There are still several bombed-out buildings on Sniper’s Alley – a stark contrast to the spruced-up downtown area and a harsh reminder of the devastation wrought by the siege. (Today, enterprising Sarajevans sell “Take a Ride Down Sniper’s Alley” T-shirts around town.)
The infamous street is home to the newly refurbished, bright-yellow Holiday Inn – the only functioning hotel during the siege and the wartime abode of international journalists. Before the war began, the Holiday Inn was the unofficial headquarters of Bosnian Serb leader Radovan Karadzic (now an indicted war criminal) and his Serbian Democratic Party.
The war started in April 1992, soon after Serb snipers at the Holiday Inn opened fire on unarmed civilian demonstrators outside the hotel. After a 20-minute tram ride down Zmaja od Bosne, we arrived at the impossible-to-miss Oslobodjenje newspaper building. The building was so completely demolished that it’s hard to believe any part of it is still standing. Amazingly, the paper continued to publish every day throughout the war from this location.
During that time, the newspaper was printed on any kind and color of paper that could be found, and the journalists distributed it themselves. The Oslobodjenje building may remain in its current condition for years to come. The official plan is to preserve it as it is and turn it into a war memorial. Secret tunnels and survival tips Another important sight is the once-secret tunnel under the runway of Sarajevo’s Butmir airport.
During the siege, the one-kilometer (.62-mile) tunnel was the city’s only access to the outside world and one of the only means of smuggling in precious food and medical supplies. One end of the tunnel starts at the home of Bajro Kolar’s family, who lived there throughout the war.
The Kolars have set up a small museum in their house at Tuneli 1 in the Ilidza-Butmir district. From 9 a.m. to 6 p.m., visitors can see photos and a film about the tunnel and get a glimpse of its first 50 feet. Admission is DM 5 ($2.60/88 Kc); tel. (387) (71) 46 68 85 or 62 85 91. Back in the center of town, the FAMA Survival Shop on Veliki Curciluk Street sells books, maps, posters, videos and CD-ROMs to educate people about the Sarajevo siege. One gem is the Sarajevo Survival Guide, a book which portrays the city of Sarajevo “not as a victim, but as a place … where wit can still achieve victory over terror.”

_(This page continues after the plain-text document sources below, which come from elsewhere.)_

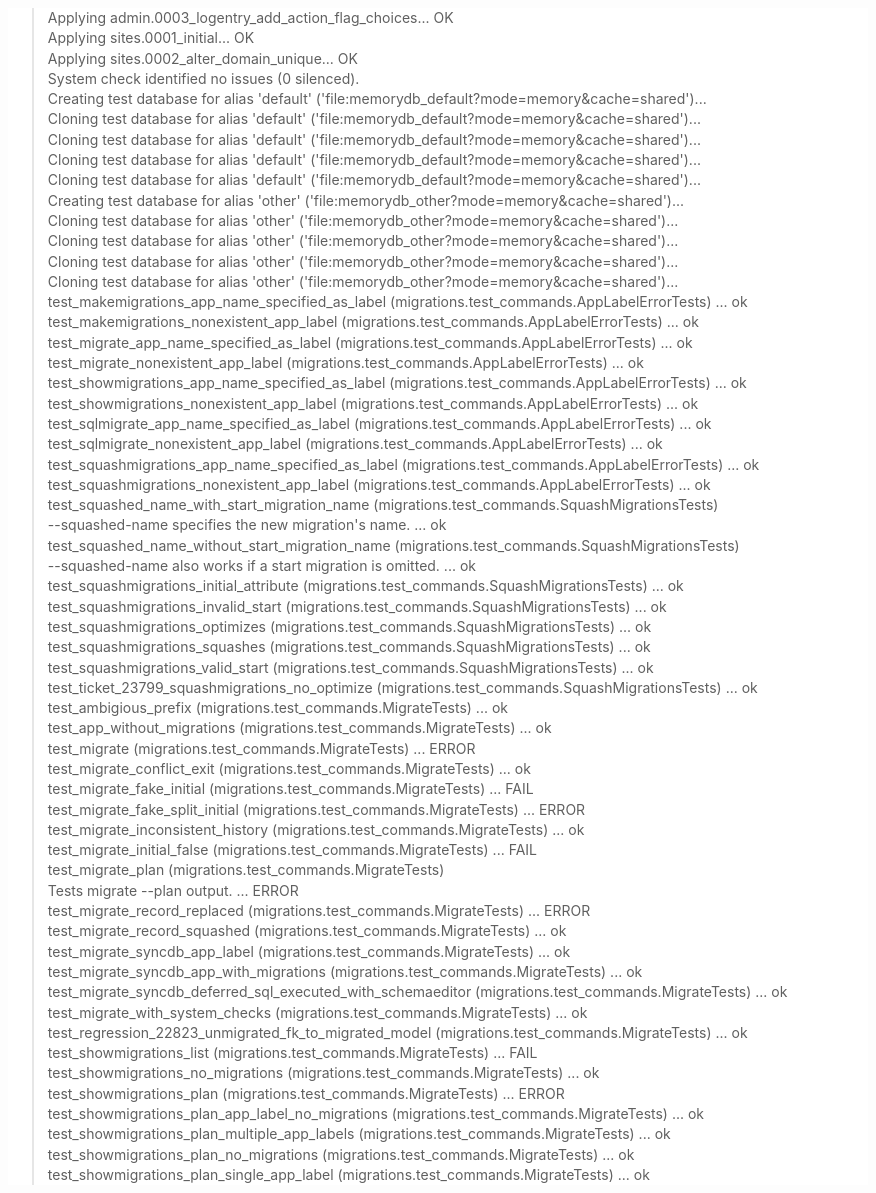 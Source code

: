 >   Applying admin.0003_logentry_add_action_flag_choices... OK  
>   Applying sites.0001_initial... OK  
>   Applying sites.0002_alter_domain_unique... OK  
> System check identified no issues (0 silenced).  
> Creating test database for alias 'default' ('file:memorydb_default?mode=memory&cache=shared')...  
> Cloning test database for alias 'default' ('file:memorydb_default?mode=memory&cache=shared')...  
> Cloning test database for alias 'default' ('file:memorydb_default?mode=memory&cache=shared')...  
> Cloning test database for alias 'default' ('file:memorydb_default?mode=memory&cache=shared')...  
> Cloning test database for alias 'default' ('file:memorydb_default?mode=memory&cache=shared')...  
> Creating test database for alias 'other' ('file:memorydb_other?mode=memory&cache=shared')...  
> Cloning test database for alias 'other' ('file:memorydb_other?mode=memory&cache=shared')...  
> Cloning test database for alias 'other' ('file:memorydb_other?mode=memory&cache=shared')...  
> Cloning test database for alias 'other' ('file:memorydb_other?mode=memory&cache=shared')...  
> Cloning test database for alias 'other' ('file:memorydb_other?mode=memory&cache=shared')...  
> test_makemigrations_app_name_specified_as_label (migrations.test_commands.AppLabelErrorTests) ... ok  
> test_makemigrations_nonexistent_app_label (migrations.test_commands.AppLabelErrorTests) ... ok  
> test_migrate_app_name_specified_as_label (migrations.test_commands.AppLabelErrorTests) ... ok  
> test_migrate_nonexistent_app_label (migrations.test_commands.AppLabelErrorTests) ... ok  
> test_showmigrations_app_name_specified_as_label (migrations.test_commands.AppLabelErrorTests) ... ok  
> test_showmigrations_nonexistent_app_label (migrations.test_commands.AppLabelErrorTests) ... ok  
> test_sqlmigrate_app_name_specified_as_label (migrations.test_commands.AppLabelErrorTests) ... ok  
> test_sqlmigrate_nonexistent_app_label (migrations.test_commands.AppLabelErrorTests) ... ok  
> test_squashmigrations_app_name_specified_as_label (migrations.test_commands.AppLabelErrorTests) ... ok  
> test_squashmigrations_nonexistent_app_label (migrations.test_commands.AppLabelErrorTests) ... ok  
> test_squashed_name_with_start_migration_name (migrations.test_commands.SquashMigrationsTests)  
> --squashed-name specifies the new migration's name. ... ok  
> test_squashed_name_without_start_migration_name (migrations.test_commands.SquashMigrationsTests)  
> --squashed-name also works if a start migration is omitted. ... ok  
> test_squashmigrations_initial_attribute (migrations.test_commands.SquashMigrationsTests) ... ok  
> test_squashmigrations_invalid_start (migrations.test_commands.SquashMigrationsTests) ... ok  
> test_squashmigrations_optimizes (migrations.test_commands.SquashMigrationsTests) ... ok  
> test_squashmigrations_squashes (migrations.test_commands.SquashMigrationsTests) ... ok  
> test_squashmigrations_valid_start (migrations.test_commands.SquashMigrationsTests) ... ok  
> test_ticket_23799_squashmigrations_no_optimize (migrations.test_commands.SquashMigrationsTests) ... ok  
> test_ambigious_prefix (migrations.test_commands.MigrateTests) ... ok  
> test_app_without_migrations (migrations.test_commands.MigrateTests) ... ok  
> test_migrate (migrations.test_commands.MigrateTests) ... ERROR  
> test_migrate_conflict_exit (migrations.test_commands.MigrateTests) ... ok  
> test_migrate_fake_initial (migrations.test_commands.MigrateTests) ... FAIL  
> test_migrate_fake_split_initial (migrations.test_commands.MigrateTests) ... ERROR  
> test_migrate_inconsistent_history (migrations.test_commands.MigrateTests) ... ok  
> test_migrate_initial_false (migrations.test_commands.MigrateTests) ... FAIL  
> test_migrate_plan (migrations.test_commands.MigrateTests)  
> Tests migrate --plan output. ... ERROR  
> test_migrate_record_replaced (migrations.test_commands.MigrateTests) ... ERROR  
> test_migrate_record_squashed (migrations.test_commands.MigrateTests) ... ok  
> test_migrate_syncdb_app_label (migrations.test_commands.MigrateTests) ... ok  
> test_migrate_syncdb_app_with_migrations (migrations.test_commands.MigrateTests) ... ok  
> test_migrate_syncdb_deferred_sql_executed_with_schemaeditor (migrations.test_commands.MigrateTests) ... ok  
> test_migrate_with_system_checks (migrations.test_commands.MigrateTests) ... ok  
> test_regression_22823_unmigrated_fk_to_migrated_model (migrations.test_commands.MigrateTests) ... ok  
> test_showmigrations_list (migrations.test_commands.MigrateTests) ... FAIL  
> test_showmigrations_no_migrations (migrations.test_commands.MigrateTests) ... ok  
> test_showmigrations_plan (migrations.test_commands.MigrateTests) ... ERROR  
> test_showmigrations_plan_app_label_no_migrations (migrations.test_commands.MigrateTests) ... ok  
> test_showmigrations_plan_multiple_app_labels (migrations.test_commands.MigrateTests) ... ok  
> test_showmigrations_plan_no_migrations (migrations.test_commands.MigrateTests) ... ok  
> test_showmigrations_plan_single_app_label (migrations.test_commands.MigrateTests) ... ok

The book includes recipes Sarajevans were forced to invent during the siege; among them are garden snails (“After a rain, in the park or in a garden, find snails, wash them and cook them as long as it takes them to leave their homes.”), rice pie (“Rice was never used in pies before.
Now it substitutes for cheese.”) and brodetto, or “canned mackerel floating in humanitarian aid.” Meanwhile, the heart of Sarajevo is still the beautiful Turkish Quarter, or Bascarsija, with its cobblestone streets, restaurants, cafes and traditional metal-working shops.

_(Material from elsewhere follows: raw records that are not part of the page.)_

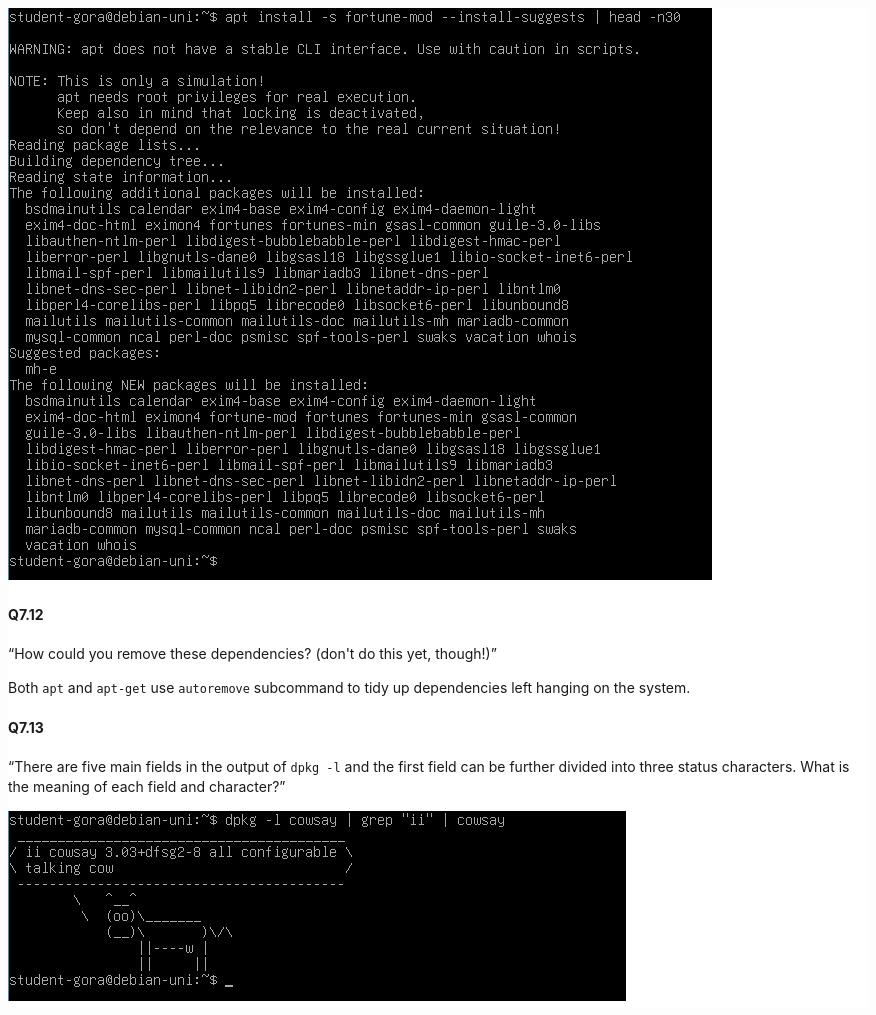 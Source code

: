 ![apt instal flags two](./lab_assets/apt-suggests.png)

#### Q7.12

<q>How could you remove these dependencies? (don't do this yet, though!)</q>

Both `apt` and `apt-get` use `autoremove` subcommand to tidy up dependencies left hanging on the system.

#### Q7.13

<q>There are five main fields in the output of `dpkg -l` and the first field can be
further divided into three status characters. What is the meaning of each field and
character?</q>

![cowsay package status](./lab_assets/cowsay-status.png)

My husband and I ate in the quarter almost every day, sampling delicious Bosnian dishes with a distinct Turkish influence. We heard the call to prayer from the tower of the Gazi-Husrevbey Mosque, and we chatted with friendly shopkeepers, who sit outside their shops socializing and drinking Turkish coffee. In addition to selling attractive vases and plates, most of the shopkeepers sell intricately engraved shell casings from the war.
But perhaps the most poignant keepsake you can buy is a simple postcard. Many of the postcards being sold today feature panoramic photos of Sarajevo taken from the numerous new graveyards in the surrounding hills.